• _ACTIVITY_:
In the data, find the word "acte" and copy out every line that has it.

• _SUPPLIED RECORDS_:

━━━━━━━━━━━━━━━━━━━━

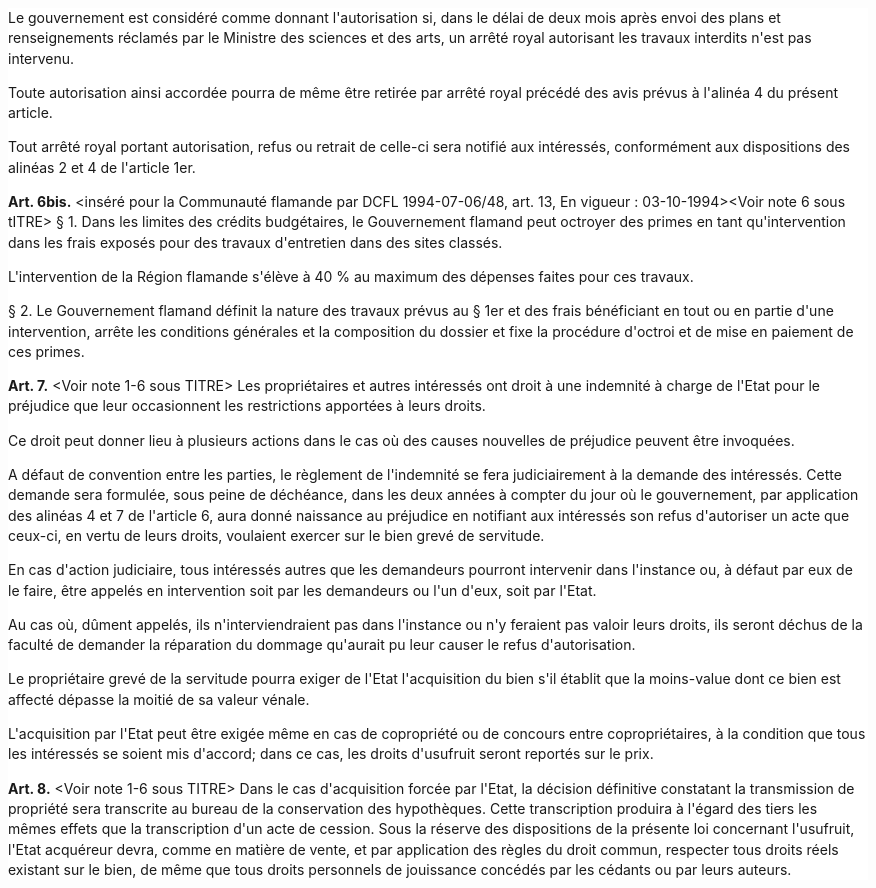 Le gouvernement est considéré comme donnant l'autorisation si, dans le délai de deux mois après envoi des plans et renseignements réclamés par le Ministre des sciences et des arts, un arrêté royal autorisant les travaux interdits n'est pas intervenu.

Toute autorisation ainsi accordée pourra de même être retirée par arrêté royal précédé des avis prévus à l'alinéa 4 du présent article.

Tout arrêté royal portant autorisation, refus ou retrait de celle-ci sera notifié aux intéressés, conformément aux dispositions des alinéas 2 et 4 de l'article 1er.

**Art. 6bis.** <inséré pour la Communauté flamande par DCFL 1994-07-06/48, art. 13,  En vigueur :  03-10-1994><Voir note 6 sous tITRE> § 1. Dans les limites des crédits budgétaires, le Gouvernement flamand peut octroyer des primes en tant qu'intervention dans les frais exposés pour des travaux d'entretien dans des sites classés.

L'intervention de la Région flamande s'élève à 40 % au maximum des dépenses faites pour ces travaux.

§ 2. Le Gouvernement flamand définit la nature des travaux prévus au § 1er et des frais bénéficiant en tout ou en partie d'une intervention, arrête les conditions générales et la composition du dossier et fixe la procédure d'octroi et de mise en paiement de ces primes.

**Art. 7.** <Voir note 1-6 sous TITRE> Les propriétaires et autres intéressés ont droit à une indemnité à charge de l'Etat pour le préjudice que leur occasionnent les restrictions apportées à leurs droits.

Ce droit peut donner lieu à plusieurs actions dans le cas où des causes nouvelles de préjudice peuvent être invoquées.

A défaut de convention entre les parties, le règlement de l'indemnité se fera judiciairement à la demande des intéressés. Cette demande sera formulée, sous peine de déchéance, dans les deux années à compter du jour où le gouvernement, par application des alinéas 4 et 7 de l'article 6, aura donné naissance au préjudice en notifiant aux intéressés son refus d'autoriser un acte que ceux-ci, en vertu de leurs droits, voulaient exercer sur le bien grevé de servitude.

En cas d'action judiciaire, tous intéressés autres que les demandeurs pourront intervenir dans l'instance ou, à défaut par eux de le faire, être appelés en intervention soit par les demandeurs ou l'un d'eux, soit par l'Etat.

Au cas où, dûment appelés, ils n'interviendraient pas dans l'instance ou n'y feraient pas valoir leurs droits, ils seront déchus de la faculté de demander la réparation du dommage qu'aurait pu leur causer le refus d'autorisation.

Le propriétaire grevé de la servitude pourra exiger de l'Etat l'acquisition du bien s'il établit que la moins-value dont ce bien est affecté dépasse la moitié de sa valeur vénale.

L'acquisition par l'Etat peut être exigée même en cas de copropriété ou de concours entre copropriétaires, à la condition que tous les intéressés se soient mis d'accord; dans ce cas, les droits d'usufruit seront reportés sur le prix.

**Art. 8.** <Voir note 1-6 sous TITRE> Dans le cas d'acquisition forcée par l'Etat, la décision définitive constatant la transmission de propriété sera transcrite au bureau de la conservation des hypothèques. Cette transcription produira à l'égard des tiers les mêmes effets que la transcription d'un acte de cession. Sous la réserve des dispositions de la présente loi concernant l'usufruit, l'Etat acquéreur devra, comme en matière de vente, et par application des règles du droit commun, respecter tous droits réels existant sur le bien, de même que tous droits personnels de jouissance concédés par les cédants ou par leurs auteurs.
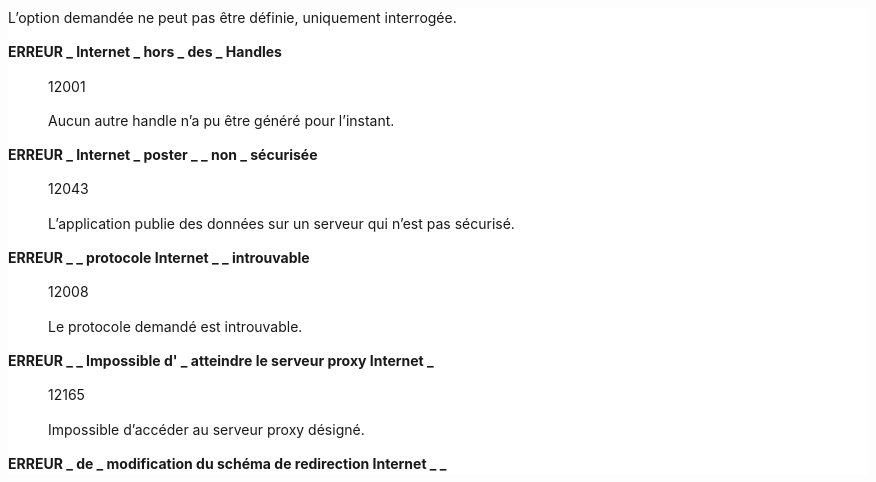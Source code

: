 

L’option demandée ne peut pas être définie, uniquement interrogée.


</dt> </dl> </dd> <dt>

<span id="ERROR_INTERNET_OUT_OF_HANDLES"></span><span id="error_internet_out_of_handles"></span>**ERREUR \_ Internet \_ hors \_ des \_ Handles**
</dt> <dd> <dl> <dt>

12001
</dt> <dt>



Aucun autre handle n’a pu être généré pour l’instant.


</dt> </dl> </dd> <dt>

<span id="ERROR_INTERNET_POST_IS_NON_SECURE"></span><span id="error_internet_post_is_non_secure"></span>**ERREUR \_ Internet \_ poster \_ \_ non \_ sécurisée**
</dt> <dd> <dl> <dt>

12043
</dt> <dt>



L’application publie des données sur un serveur qui n’est pas sécurisé.


</dt> </dl> </dd> <dt>

<span id="ERROR_INTERNET_PROTOCOL_NOT_FOUND"></span><span id="error_internet_protocol_not_found"></span>**ERREUR \_ \_ protocole Internet \_ \_ introuvable**
</dt> <dd> <dl> <dt>

12008
</dt> <dt>



Le protocole demandé est introuvable.


</dt> </dl> </dd> <dt>

<span id="ERROR_INTERNET_PROXY_SERVER_UNREACHABLE"></span><span id="error_internet_proxy_server_unreachable"></span>**ERREUR \_ \_ Impossible d' \_ atteindre le serveur proxy Internet \_**
</dt> <dd> <dl> <dt>

12165
</dt> <dt>



Impossible d’accéder au serveur proxy désigné.


</dt> </dl> </dd> <dt>

<span id="ERROR_INTERNET_REDIRECT_SCHEME_CHANGE"></span><span id="error_internet_redirect_scheme_change"></span>**ERREUR \_ de \_ modification du schéma de redirection Internet \_ \_**
</dt> <dd> <dl> <dt>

━━━━━━━━━━━━━━━━━━━━

• _COMPLETED EXERCISE_:
A défaut de convention entre les parties, le règlement de l'indemnité se fera judiciairement à la demande des intéressés. Cette demande sera formulée, sous peine de déchéance, dans les deux années à compter du jour où le gouvernement, par application des alinéas 4 et 7 de l'article 6, aura donné naissance au préjudice en notifiant aux intéressés son refus d'autoriser un acte que ceux-ci, en vertu de leurs droits, voulaient exercer sur le bien grevé de servitude.
**Art. 8.** <Voir note 1-6 sous TITRE> Dans le cas d'acquisition forcée par l'Etat, la décision définitive constatant la transmission de propriété sera transcrite au bureau de la conservation des hypothèques. Cette transcription produira à l'égard des tiers les mêmes effets que la transcription d'un acte de cession. Sous la réserve des dispositions de la présente loi concernant l'usufruit, l'Etat acquéreur devra, comme en matière de vente, et par application des règles du droit commun, respecter tous droits réels existant sur le bien, de même que tous droits personnels de jouissance concédés par les cédants ou par leurs auteurs.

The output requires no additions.